Javier pun pergi dari kantornya dan melajukan mobilnya menuju yayasan milik Mary. Di dalam mobilnya, Javier merenungi segala hal yang terjadi padanya. Dia masih merasa marah terlebih marah pada dirinya sendiri. Inilah balasan akan apa yang telah dia lakukan. Inilah karma yang dia dapatkan. Mary bukan menyakiti hatinya, namun lebih pada melukai harga dirinya.

Jglek!

Pintu ruangan Mary terbuka dan Mary melihat Javier muncul dengan ekspresi yang tidak biasanya.

"Sayang, apa yang kau lakukan di sini?" tanya Mary berusaha bersikap tenang meski hatinya sudah merasakan ada hal yang tidak beres.

Tanpa menjawab, Javier segera mengeluarkan sebuah CD dari saku dalam jasnya dan menyimpannya di atas meja kerja Mary.

"Buka ini dan lihat sendiri," kata Javier dengan ekspresi datarnya.

Perlahan, Mary melakukan apa yang diperintahkan oleh suaminya. Matanya terbelalak dan keringat dingin keluar begitu dia melihat rekaman dari CCTV hotel dan basement kantor Javier yang merupakan bukti dari perselingkuhannya dengan Alfonso yang masih berjalan bahkan setelah Javier berpisah dengan Jo.

"A.. a..." Mary tak bisa berkata apapun.
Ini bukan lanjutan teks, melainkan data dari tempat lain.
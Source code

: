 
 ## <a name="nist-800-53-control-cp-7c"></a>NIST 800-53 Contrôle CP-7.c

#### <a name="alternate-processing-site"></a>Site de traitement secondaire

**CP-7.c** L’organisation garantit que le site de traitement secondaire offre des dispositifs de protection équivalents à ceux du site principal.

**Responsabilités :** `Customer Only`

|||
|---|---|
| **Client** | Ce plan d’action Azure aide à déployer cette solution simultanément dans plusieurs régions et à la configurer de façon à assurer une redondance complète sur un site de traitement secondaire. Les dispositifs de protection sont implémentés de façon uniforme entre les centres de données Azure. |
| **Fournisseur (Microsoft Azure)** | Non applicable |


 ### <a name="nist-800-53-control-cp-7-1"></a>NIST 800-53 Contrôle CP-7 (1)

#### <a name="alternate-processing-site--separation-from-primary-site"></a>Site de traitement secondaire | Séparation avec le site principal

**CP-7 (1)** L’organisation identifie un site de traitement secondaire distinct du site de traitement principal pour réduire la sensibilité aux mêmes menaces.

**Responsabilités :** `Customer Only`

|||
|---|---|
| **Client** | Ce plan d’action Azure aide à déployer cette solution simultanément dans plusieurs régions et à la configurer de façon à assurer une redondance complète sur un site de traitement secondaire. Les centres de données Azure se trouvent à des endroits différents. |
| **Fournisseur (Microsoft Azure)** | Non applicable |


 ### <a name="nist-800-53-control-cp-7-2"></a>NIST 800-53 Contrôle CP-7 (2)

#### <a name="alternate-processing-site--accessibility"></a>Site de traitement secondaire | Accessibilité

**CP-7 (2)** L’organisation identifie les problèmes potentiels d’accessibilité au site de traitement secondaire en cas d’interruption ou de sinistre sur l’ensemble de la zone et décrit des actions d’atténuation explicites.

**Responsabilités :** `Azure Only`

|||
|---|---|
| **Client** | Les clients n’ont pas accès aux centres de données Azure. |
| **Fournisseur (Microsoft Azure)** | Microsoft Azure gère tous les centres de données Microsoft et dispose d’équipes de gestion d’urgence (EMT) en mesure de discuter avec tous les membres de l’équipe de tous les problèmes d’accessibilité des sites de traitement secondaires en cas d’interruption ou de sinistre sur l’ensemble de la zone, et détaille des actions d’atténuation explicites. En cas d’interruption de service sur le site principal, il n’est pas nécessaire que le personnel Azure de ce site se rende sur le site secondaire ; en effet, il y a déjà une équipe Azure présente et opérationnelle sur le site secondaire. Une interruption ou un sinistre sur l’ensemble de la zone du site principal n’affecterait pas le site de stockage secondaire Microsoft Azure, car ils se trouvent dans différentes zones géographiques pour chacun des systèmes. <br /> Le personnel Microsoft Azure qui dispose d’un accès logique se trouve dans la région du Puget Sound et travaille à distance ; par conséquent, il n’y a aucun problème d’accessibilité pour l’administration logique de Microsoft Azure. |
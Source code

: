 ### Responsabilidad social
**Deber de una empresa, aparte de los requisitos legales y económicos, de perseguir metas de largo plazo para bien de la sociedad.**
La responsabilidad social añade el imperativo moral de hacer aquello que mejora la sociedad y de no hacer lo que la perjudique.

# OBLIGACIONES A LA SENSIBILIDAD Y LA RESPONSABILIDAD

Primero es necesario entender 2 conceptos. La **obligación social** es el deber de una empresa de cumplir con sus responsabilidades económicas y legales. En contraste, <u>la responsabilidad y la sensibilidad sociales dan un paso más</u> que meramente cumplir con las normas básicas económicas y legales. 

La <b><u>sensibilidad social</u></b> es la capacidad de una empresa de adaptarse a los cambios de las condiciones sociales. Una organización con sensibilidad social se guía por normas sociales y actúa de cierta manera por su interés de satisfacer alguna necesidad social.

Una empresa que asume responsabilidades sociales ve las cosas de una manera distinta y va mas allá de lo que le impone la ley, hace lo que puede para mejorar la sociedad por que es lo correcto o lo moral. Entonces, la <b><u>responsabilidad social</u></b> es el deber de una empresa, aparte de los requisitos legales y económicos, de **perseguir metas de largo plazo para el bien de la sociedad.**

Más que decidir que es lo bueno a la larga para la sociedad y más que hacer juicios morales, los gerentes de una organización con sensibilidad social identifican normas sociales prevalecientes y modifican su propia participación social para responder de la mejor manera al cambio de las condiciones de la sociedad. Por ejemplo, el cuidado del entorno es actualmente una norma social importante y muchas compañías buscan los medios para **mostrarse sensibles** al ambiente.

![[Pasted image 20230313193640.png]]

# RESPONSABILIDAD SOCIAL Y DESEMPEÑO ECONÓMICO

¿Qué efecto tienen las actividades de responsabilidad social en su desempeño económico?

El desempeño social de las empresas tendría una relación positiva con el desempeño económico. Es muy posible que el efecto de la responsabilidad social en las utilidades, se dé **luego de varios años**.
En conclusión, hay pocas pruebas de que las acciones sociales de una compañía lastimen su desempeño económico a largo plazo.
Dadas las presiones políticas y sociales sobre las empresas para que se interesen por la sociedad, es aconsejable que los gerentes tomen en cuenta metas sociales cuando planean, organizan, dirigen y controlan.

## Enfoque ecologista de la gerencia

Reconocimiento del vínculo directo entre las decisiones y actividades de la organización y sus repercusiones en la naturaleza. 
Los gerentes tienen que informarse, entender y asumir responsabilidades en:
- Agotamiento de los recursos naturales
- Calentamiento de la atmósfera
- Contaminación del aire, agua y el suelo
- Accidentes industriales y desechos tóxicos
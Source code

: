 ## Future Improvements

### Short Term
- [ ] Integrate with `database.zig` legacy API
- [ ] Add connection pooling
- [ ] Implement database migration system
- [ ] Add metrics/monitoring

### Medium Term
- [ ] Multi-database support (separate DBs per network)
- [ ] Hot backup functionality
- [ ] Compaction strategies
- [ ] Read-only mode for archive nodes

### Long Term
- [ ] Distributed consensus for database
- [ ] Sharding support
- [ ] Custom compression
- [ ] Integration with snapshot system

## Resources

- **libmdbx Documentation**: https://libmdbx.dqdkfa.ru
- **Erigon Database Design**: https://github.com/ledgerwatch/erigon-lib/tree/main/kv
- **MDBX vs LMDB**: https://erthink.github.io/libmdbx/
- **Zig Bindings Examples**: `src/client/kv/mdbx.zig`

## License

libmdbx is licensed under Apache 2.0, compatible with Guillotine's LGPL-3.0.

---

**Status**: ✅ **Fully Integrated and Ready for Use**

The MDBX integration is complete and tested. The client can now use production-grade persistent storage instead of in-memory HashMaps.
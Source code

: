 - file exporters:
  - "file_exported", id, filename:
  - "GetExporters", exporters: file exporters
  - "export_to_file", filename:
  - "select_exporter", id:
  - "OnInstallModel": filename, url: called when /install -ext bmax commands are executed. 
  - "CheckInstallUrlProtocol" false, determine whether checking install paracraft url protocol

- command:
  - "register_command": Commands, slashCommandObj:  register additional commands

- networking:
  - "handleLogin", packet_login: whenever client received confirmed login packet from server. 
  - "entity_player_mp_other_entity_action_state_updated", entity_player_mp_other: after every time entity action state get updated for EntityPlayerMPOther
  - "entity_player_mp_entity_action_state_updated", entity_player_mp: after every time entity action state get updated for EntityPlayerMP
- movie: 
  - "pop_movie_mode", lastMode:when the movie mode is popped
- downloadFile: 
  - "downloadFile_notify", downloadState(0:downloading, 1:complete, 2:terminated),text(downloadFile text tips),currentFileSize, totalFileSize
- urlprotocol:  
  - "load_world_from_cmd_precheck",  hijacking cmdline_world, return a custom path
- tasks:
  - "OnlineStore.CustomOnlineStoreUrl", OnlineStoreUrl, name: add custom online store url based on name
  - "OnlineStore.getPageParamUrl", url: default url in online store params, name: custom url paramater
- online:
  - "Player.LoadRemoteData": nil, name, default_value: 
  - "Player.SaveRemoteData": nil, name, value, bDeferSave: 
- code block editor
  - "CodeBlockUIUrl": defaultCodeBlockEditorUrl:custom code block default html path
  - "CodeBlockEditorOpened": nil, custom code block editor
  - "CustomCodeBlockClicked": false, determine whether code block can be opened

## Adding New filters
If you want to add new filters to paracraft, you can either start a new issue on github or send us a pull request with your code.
Dia tidak dapat membela dirinya apabila bukti sudah berbicara.

"Mary, kau egois dan serakah. Aku sudah patuhi segala permintaanmu. Tapi kau tidak pernah memikirkan keluargamu, bahkan Ivy sekalipun," kata Javier dengan nada tenang namun tajam.

Mendengar nama putrinya disebut, Mary tersadar atas kesalahan besarnya. Kini dia mulai merasa bahwa Javier akan lepas dari genggamannya.

Kedua bola mata Mary mulai berkaca-kaca. "Apa kau akan menceraikanku dan kembali pada Jo?"

Brak!

Javier menggebrak meja. "Jo sudah tidak ada hubungannya dengan ini. Aku sudah berpisah dengan Jo saat kau memintanya, bahkan dia sudah bahagia dengan kehidupan barunya. Ini masalah kita berdua!"

Mary mulai menangis. "Javier, aku minta maaf."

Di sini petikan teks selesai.